Last week in the car I mentioned to Daddy that we had a pool schedule on our fridge back at home and I didn’t know if it was the schedule for the city pool or my gym’s pool. “It’s for the gym,” you piped up from the backseat, then told us exactly what the gym’s acronym stands for and when the pool was available for family swim. And you were right.
“It must be nice for you to have someone else in the house who’s paying attention to details,” Daddy suggested thoughtfully. I agreed with him.

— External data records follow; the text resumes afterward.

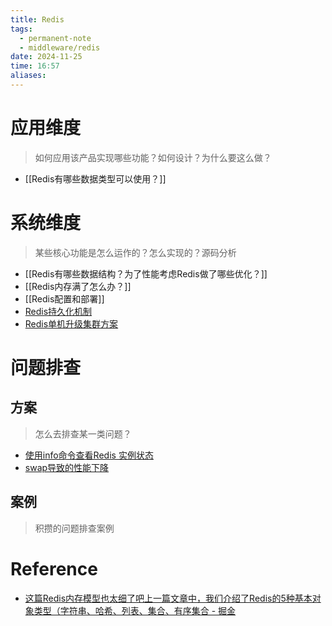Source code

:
 ```yaml
---
title: Redis
tags:
  - permanent-note
  - middleware/redis
date: 2024-11-25
time: 16:57
aliases:
---
```

# 应用维度

> 如何应用该产品实现哪些功能？如何设计？为什么要这么做？

* [[Redis有哪些数据类型可以使用？]]

# 系统维度

> 某些核心功能是怎么运作的？怎么实现的？源码分析

* [[Redis有哪些数据结构？为了性能考虑Redis做了哪些优化？]]
* [[Redis内存满了怎么办？]]
* [[Redis配置和部署]]
* [Redis持久化机制](Redis持久化机制)
* [Redis单机升级集群方案](Redis单机升级集群方案)

# 问题排查

## 方案

> 怎么去排查某一类问题？
* [使用info命令查看Redis 实例状态](使用info命令查看Redis%20实例状态.md)
* [swap导致的性能下降](swap导致的性能下降.md)
## 案例

> 积攒的问题排查案例


# Reference

* [这篇Redis内存模型也太细了吧上一篇文章中，我们介绍了Redis的5种基本对象类型（字符串、哈希、列表、集合、有序集合 - 掘金](https://juejin.cn/post/6885710269406789645)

Although you learned to read last summer, you were very shy about it. It was a while before they realized at school you were reading years above your grade level. You told me you were trying to hide it. But, finally, this summer you are owning it. One night you asked for a turn reading a chapter book aloud and you’ve done it every night ever since. Your favorite series right now is Junie B. Jones; we fall down laughing over those books every night.
You hate attention.
For a kid who’s funny and so “out there” at home, you sure hate attention. And as much as you love your birthday – I wasn’t sure you’d make it until today to turn 6 – you get very anxious about the attention on you. Two nights ago at dinner I smiled at you and you yelled at me (I believe you called me “Missy” and showed me your claws), and you told me not to pay attention to you. When I asked if this was because of your birthday coming, you burst into tears and sobbed on my lap. For the third year running, we will not sing “Happy Birthday” to you because you can’t stand it; it’s overwhelming, all that attention. And I promised you that at your party on Saturday everyone will be busy in the pool and on the playground and they won’t sit there staring at you. You were relieved. You’re learning to tell us how you feel and you’re figuring out what you need. I’m pretty sure that’s more than half the battle in life.
Six-year-old Lyle, I love your wacky sense of humor, your crooked smile, loose teeth, and twinkly eyes. I love you when you’re lighting up the room with happiness and when you’re growling at me in anger. I love you when you’re learning to climb to new heights on climbing walls and when you’re swimming in the pool. I love listening to your little voice reading with such expression. I love your confidence just as much as I love watching you overcome your fears.
I love that you’re turning six because I believe that at six you’ll be more YOU than ever before. And that is something I welcome.
*Thanks to our friends Cara and Michael, we follow the “corner birthday” tradition, in which the sibling receives a small gift as well each year.